What could 18th century Ireland have to do with SB 277, the new California law severely restricting personal belief exemptions to vaccines that threatens to keep many non-vaccinated or partially vaccinated children out of school? Ireland happens to have a very interesting and colorful history, which is often overlooked because it has been overshadowed by its neighbor and once occupier, Great Britain.
Europe was a place of war and kingdoms — in fact, warring kingdoms — with often barbaric behavior. Religion (mainly Catholic) was the backbone of every society, and to question it could get you imprisoned or hung, drawn, and quartered, depending upon whom you offended. Most of the wars involved religion and, depending on who won, resulted in many new ‘revolutionary’ religions. In the almost 150 years of the movement known as the Reformation, a tumultuous period of marked by a great deal of death and destruction, Protestantism was born, including the Lutheran, Calvinist, Huegenot, Presbyterian, Puritan, Reformist, Baptist, and Quaker sects.
Ireland, however, remained staunchly Catholic, despite the barbaric Cromwellian War, which ravaged the Irish Catholic Church from 1649-53. Ireland managed to maintain its culture, traditions and identity in spite of being ruled by Great Britain for the better part of 800 years. Many attempts were made to thwart Ireland’s nationalistic pride. (In fact, there is a side of the history of Ireland and Great Britain that is still not fully resolved.) So how does this have any bearing on SB 277?

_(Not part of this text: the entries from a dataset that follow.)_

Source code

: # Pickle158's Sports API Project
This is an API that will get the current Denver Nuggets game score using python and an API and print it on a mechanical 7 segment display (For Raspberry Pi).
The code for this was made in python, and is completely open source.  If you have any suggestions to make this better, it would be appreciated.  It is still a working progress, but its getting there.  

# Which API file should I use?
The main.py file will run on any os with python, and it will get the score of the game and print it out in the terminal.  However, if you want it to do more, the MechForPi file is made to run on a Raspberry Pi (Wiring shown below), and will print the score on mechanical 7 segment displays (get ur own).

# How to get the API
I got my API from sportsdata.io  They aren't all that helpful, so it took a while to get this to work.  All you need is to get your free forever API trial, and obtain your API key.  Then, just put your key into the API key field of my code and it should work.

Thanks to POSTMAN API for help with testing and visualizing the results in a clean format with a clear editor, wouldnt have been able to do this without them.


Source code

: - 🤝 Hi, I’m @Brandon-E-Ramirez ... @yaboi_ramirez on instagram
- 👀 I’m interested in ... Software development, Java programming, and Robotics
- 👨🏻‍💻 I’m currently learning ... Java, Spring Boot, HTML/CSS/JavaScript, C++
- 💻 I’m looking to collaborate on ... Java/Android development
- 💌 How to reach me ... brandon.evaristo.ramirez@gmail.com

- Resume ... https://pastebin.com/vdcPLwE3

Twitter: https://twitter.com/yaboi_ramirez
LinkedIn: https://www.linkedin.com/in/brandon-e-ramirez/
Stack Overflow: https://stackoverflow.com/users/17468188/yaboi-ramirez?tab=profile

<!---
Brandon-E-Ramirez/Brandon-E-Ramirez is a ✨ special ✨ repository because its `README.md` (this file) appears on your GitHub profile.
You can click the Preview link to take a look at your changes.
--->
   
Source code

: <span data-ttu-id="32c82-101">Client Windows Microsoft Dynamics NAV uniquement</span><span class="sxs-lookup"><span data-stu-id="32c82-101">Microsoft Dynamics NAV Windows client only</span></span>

The Irish at the time spoke Gaelic, not English. They were scholars and poets, religious and traditionally devout. Religious leaders spoke Latin and Greek. Beginning in 1702, a series of Penal Laws were passed in Ireland by Great Britain aimed at extinguishing this rich Irish culture. One of the first laws stated, “Whereas it has been found by experience that tolerating at papists keeping schools or instructing youth in literature is one great reason of many of the natives continuing ignorant of the principles of the true religion, and strangers to the scriptures, and of their neglecting to conform themselves to the laws of this realm, and of their not using the English habit and language, no person of the popish religion shall publicly teach school or instruct youth, or in private houses teach youth, except only the children of the master or mistress of the private house, upon pain of twenty pounds, and prison for three months for every such offence. 7 Will III c.4 (1695)” [Editor’s note: don’t you love it when educational reformers sound like they themselves haven’t been educated?] As noted here, “The Punishment Laws passed by the Anglo-Irish parliament were so harmful to the Irish people that the Frenchman Montesquieu described them as “conceived by demons, written in blood, and registered in Hell.” Sound familiar? One commentator said that “It was not merely the persecution of a religion, it was an attempt to degrade and demoralize a whole nation.” Or, to put it mildly, a kind of religious apartheid.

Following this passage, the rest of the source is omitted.